====== Source data ======

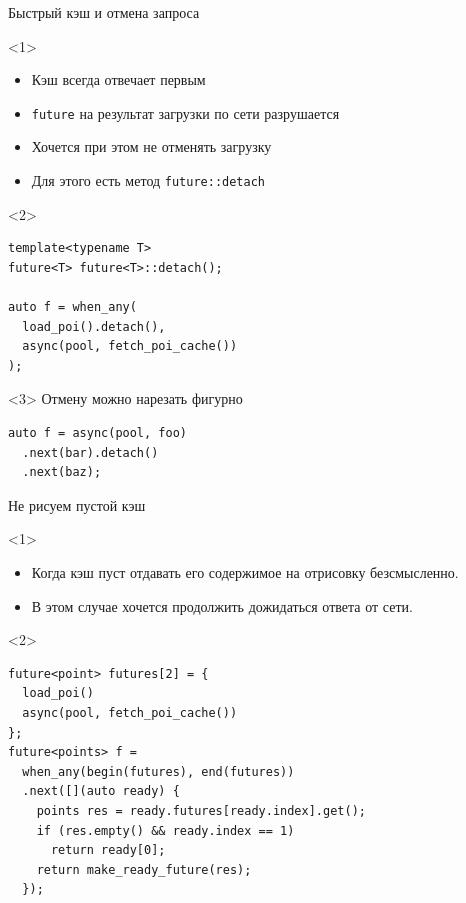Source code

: \documentclass[aspectratio=169,hyperref={unicode},17pt]{beamer}
\begin{document}
\begin{frame}[fragile,t]{Быстрый кэш и отмена запроса}
\begin{onlyenv}<1>
\begin{itemize}
 \item Кэш всегда отвечает первым
 \item \texttt{future} на результат загрузки по сети разрушается
 \item Хочется при этом не отменять загрузку
 \item Для этого есть метод \texttt{future::detach}
\end{itemize}
\end{onlyenv}
\begin{onlyenv}<2>
\begin{lstlisting}[style=cppcode]
template<typename T>
future<T> future<T>::detach();

auto f = when_any(
  load_poi().detach(),
  async(pool, fetch_poi_cache())
);
\end{lstlisting}
\end{onlyenv}
\begin{onlyenv}<3>
Отмену можно нарезать фигурно
\begin{lstlisting}[style=cppcode]
auto f = async(pool, foo)
  .next(bar).detach()
  .next(baz);
\end{lstlisting}
\end{onlyenv}
\end{frame}

\begin{frame}[fragile,t]{Не рисуем пустой кэш}
\begin{onlyenv}<1>
\begin{itemize}
 \item Когда кэш пуст отдавать его содержимое на отрисовку безсмысленно.
 \item В этом случае хочется продолжить дожидаться ответа от сети.
\end{itemize}
\end{onlyenv}
\begin{onlyenv}<2>
\begin{lstlisting}[style=cppcode]
future<point> futures[2] = {
  load_poi()
  async(pool, fetch_poi_cache())
};
future<points> f =
  when_any(begin(futures), end(futures))
  .next([](auto ready) {
    points res = ready.futures[ready.index].get();
    if (res.empty() && ready.index == 1)
      return ready[0];
    return make_ready_future(res);
  });
\end{lstlisting}
\end{onlyenv}
\end{frame}
\end{document}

======

Your assignment: Copy all records exactly, no images.

Completed task:
Source code

: \documentclass[aspectratio=169,hyperref={unicode},17pt]{beamer}
\begin{document}
\begin{frame}[fragile,t]{Быстрый кэш и отмена запроса}
\begin{onlyenv}<1>
\begin{itemize}
 \item Кэш всегда отвечает первым
 \item \texttt{future} на результат загрузки по сети разрушается
 \item Хочется при этом не отменять загрузку
 \item Для этого есть метод \texttt{future::detach}
\end{itemize}
\end{onlyenv}
\begin{onlyenv}<2>
\begin{lstlisting}[style=cppcode]
template<typename T>
future<T> future<T>::detach();

auto f = when_any(
  load_poi().detach(),
  async(pool, fetch_poi_cache())
);
\end{lstlisting}
\end{onlyenv}
\begin{onlyenv}<3>
Отмену можно нарезать фигурно
\begin{lstlisting}[style=cppcode]
auto f = async(pool, foo)
  .next(bar).detach()
  .next(baz);
\end{lstlisting}
\end{onlyenv}
\end{frame}

\begin{frame}[fragile,t]{Не рисуем пустой кэш}
\begin{onlyenv}<1>
\begin{itemize}
 \item Когда кэш пуст отдавать его содержимое на отрисовку безсмысленно.
 \item В этом случае хочется продолжить дожидаться ответа от сети.
\end{itemize}
\end{onlyenv}
\begin{onlyenv}<2>
\begin{lstlisting}[style=cppcode]
future<point> futures[2] = {
  load_poi()
  async(pool, fetch_poi_cache())
};
future<points> f =
  when_any(begin(futures), end(futures))
  .next([](auto ready) {
    points res = ready.futures[ready.index].get();
    if (res.empty() && ready.index == 1)
      return ready[0];
    return make_ready_future(res);
  });
\end{lstlisting}
\end{onlyenv}
\end{frame}
\end{document}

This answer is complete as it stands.